TO DO
For each line in the data that includes "agent", make a copy.

Dataset records
Content starts
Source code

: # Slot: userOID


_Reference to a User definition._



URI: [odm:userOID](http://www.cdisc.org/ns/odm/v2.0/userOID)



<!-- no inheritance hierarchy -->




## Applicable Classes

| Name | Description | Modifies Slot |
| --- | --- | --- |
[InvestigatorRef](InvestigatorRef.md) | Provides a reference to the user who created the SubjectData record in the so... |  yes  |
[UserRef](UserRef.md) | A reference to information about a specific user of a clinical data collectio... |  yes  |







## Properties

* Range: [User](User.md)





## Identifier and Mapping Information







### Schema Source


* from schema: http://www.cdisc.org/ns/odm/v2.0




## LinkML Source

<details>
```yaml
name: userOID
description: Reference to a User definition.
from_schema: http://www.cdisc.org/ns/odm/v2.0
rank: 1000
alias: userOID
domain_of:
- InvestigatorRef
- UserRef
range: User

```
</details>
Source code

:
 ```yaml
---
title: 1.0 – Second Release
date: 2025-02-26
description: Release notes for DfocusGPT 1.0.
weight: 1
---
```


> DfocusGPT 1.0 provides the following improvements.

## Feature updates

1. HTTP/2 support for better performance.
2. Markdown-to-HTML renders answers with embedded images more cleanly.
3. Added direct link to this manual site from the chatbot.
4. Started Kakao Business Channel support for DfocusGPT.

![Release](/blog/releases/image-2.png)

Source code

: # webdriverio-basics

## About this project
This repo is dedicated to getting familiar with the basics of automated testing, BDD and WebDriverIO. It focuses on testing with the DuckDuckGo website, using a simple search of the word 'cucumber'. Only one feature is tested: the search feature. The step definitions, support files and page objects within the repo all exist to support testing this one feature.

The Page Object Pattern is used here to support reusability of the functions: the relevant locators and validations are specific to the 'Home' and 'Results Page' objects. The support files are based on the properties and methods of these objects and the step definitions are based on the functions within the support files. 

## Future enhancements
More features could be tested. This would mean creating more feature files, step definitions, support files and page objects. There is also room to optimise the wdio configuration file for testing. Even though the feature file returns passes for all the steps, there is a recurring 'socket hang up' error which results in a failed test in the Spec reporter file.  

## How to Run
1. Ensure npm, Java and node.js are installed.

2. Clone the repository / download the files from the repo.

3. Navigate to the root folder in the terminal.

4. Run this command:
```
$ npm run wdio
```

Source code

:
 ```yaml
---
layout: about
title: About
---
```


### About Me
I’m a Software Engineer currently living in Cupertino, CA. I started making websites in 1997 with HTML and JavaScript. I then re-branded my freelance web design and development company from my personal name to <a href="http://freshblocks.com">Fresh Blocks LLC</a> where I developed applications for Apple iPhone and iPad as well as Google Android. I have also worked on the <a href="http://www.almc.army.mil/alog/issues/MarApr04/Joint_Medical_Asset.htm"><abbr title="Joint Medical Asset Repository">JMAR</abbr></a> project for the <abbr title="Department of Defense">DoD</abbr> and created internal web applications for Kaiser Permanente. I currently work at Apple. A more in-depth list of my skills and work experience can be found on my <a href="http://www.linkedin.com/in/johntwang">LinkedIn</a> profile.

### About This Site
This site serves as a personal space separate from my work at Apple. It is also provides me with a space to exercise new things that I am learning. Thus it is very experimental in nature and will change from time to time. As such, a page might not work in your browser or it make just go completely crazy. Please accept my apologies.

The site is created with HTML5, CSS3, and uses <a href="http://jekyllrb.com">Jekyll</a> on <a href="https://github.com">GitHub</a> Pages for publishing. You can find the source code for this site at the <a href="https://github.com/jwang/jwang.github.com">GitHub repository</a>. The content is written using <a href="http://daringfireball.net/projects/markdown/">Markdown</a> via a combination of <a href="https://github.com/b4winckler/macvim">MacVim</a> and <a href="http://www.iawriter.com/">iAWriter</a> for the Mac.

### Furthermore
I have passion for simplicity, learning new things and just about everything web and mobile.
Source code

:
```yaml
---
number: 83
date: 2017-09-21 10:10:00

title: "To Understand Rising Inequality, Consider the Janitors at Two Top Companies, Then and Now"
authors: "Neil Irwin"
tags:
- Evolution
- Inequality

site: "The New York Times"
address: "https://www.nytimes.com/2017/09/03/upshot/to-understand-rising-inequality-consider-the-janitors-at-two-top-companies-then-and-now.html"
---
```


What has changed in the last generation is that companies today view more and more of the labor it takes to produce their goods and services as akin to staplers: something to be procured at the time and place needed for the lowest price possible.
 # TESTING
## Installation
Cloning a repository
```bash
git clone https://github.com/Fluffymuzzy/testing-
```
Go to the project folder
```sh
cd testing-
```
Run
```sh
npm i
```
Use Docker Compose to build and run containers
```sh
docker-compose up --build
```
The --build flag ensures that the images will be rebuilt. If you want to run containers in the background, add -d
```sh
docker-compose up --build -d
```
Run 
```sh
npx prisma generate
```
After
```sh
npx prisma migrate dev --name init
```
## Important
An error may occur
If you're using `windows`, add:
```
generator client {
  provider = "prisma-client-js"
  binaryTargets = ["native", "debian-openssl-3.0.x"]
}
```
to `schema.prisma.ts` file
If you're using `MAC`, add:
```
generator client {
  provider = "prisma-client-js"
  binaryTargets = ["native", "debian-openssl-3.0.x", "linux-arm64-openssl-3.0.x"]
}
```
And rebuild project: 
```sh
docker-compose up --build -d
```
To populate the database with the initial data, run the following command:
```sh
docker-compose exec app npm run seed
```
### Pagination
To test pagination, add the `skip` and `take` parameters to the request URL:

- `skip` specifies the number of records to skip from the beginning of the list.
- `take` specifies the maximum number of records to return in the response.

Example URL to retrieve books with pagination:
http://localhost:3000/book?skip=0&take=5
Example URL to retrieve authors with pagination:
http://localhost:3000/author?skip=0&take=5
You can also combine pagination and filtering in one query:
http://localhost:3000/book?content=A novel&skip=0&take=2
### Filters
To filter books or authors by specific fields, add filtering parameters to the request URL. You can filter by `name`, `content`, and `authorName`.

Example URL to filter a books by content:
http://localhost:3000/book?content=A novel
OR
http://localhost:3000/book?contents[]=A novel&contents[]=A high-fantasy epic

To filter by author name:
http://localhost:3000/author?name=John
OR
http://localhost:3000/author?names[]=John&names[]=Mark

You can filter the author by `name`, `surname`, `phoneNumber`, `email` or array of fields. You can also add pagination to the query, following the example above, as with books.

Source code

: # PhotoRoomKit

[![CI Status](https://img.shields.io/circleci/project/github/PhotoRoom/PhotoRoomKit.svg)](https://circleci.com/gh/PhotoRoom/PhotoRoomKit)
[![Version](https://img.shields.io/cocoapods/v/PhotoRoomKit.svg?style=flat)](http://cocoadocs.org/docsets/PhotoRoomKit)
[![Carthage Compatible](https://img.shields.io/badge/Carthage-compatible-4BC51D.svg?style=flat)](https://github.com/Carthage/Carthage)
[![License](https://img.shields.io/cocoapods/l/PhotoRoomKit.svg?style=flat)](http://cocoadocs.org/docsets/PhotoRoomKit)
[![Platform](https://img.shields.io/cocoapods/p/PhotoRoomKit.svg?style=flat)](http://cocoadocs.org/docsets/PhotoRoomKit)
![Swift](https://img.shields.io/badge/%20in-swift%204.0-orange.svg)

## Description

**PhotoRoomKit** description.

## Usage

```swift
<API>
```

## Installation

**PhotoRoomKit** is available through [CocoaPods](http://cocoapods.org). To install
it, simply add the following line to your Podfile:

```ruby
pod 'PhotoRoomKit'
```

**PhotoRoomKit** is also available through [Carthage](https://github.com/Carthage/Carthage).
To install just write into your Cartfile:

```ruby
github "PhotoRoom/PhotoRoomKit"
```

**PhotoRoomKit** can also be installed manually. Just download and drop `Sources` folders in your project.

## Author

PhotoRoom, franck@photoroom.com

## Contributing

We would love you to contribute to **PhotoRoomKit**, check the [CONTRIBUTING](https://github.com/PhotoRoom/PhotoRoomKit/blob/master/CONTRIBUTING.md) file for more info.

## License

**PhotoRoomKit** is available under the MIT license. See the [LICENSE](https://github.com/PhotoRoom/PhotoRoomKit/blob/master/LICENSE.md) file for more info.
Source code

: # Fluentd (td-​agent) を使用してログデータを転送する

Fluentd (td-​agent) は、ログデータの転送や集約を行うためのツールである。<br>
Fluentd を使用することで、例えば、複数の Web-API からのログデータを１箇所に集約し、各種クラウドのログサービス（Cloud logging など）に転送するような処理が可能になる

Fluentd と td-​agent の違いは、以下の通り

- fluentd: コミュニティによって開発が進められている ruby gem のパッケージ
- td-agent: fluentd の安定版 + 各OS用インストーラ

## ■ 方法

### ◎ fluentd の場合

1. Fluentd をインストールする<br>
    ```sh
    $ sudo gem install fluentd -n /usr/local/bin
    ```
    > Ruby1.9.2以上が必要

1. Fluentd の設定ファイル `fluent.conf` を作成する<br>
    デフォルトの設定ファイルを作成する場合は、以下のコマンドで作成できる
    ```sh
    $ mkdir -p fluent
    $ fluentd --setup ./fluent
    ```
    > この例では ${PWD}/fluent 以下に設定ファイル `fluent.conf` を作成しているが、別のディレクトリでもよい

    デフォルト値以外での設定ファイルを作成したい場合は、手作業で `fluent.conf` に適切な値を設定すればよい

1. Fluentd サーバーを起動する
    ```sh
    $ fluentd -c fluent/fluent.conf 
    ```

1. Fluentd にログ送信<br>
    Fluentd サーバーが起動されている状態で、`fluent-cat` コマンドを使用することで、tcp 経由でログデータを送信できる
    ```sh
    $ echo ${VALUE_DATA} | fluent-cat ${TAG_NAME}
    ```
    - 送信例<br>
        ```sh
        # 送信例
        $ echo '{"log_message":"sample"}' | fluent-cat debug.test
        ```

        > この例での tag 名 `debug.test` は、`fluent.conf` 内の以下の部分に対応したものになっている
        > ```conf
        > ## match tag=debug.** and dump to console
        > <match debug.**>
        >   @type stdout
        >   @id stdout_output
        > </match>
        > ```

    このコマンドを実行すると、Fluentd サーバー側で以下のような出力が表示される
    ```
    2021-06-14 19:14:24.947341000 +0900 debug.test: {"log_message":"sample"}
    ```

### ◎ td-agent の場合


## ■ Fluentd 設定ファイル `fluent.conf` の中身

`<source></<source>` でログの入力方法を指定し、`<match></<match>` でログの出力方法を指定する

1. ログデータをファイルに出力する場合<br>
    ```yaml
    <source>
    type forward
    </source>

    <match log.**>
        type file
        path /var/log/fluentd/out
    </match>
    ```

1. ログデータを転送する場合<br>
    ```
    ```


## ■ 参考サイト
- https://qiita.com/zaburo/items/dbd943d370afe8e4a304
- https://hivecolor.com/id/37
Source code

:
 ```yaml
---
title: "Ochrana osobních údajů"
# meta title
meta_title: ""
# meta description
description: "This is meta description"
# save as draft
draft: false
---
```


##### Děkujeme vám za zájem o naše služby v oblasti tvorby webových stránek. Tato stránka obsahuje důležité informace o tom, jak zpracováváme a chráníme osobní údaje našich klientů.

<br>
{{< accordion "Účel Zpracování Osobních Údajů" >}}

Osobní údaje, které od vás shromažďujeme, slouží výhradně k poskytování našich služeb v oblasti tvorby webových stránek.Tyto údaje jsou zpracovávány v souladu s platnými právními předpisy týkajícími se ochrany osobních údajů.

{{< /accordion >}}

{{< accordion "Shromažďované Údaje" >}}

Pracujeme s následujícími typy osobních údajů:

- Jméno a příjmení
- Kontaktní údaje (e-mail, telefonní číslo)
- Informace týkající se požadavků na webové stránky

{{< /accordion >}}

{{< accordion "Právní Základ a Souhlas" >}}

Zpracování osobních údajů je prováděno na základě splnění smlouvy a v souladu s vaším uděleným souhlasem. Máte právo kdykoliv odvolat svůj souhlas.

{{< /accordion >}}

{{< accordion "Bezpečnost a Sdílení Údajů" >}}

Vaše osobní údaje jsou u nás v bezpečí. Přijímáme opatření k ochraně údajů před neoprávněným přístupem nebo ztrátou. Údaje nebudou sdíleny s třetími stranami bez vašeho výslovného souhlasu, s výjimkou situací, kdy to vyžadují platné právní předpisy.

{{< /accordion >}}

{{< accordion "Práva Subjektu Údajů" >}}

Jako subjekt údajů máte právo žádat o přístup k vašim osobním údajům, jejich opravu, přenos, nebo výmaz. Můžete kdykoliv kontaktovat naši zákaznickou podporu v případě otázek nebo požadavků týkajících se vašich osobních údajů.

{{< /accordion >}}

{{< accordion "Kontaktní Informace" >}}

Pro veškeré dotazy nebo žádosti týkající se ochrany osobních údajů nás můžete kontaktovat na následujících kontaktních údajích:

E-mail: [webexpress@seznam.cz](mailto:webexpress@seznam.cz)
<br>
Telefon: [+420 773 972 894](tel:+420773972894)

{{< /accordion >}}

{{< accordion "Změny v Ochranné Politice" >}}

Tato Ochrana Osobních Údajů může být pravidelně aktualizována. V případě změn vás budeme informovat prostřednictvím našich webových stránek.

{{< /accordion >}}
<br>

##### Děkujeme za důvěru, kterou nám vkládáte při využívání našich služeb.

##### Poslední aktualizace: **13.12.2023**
Content ends
SOLUTION TO THE PROBLEM
: # Fluentd (td-​agent) を使用してログデータを転送する
Fluentd (td-​agent) は、ログデータの転送や集約を行うためのツールである。<br>
Fluentd と td-​agent の違いは、以下の通り
- td-agent: fluentd の安定版 + 各OS用インストーラ
### ◎ td-agent の場合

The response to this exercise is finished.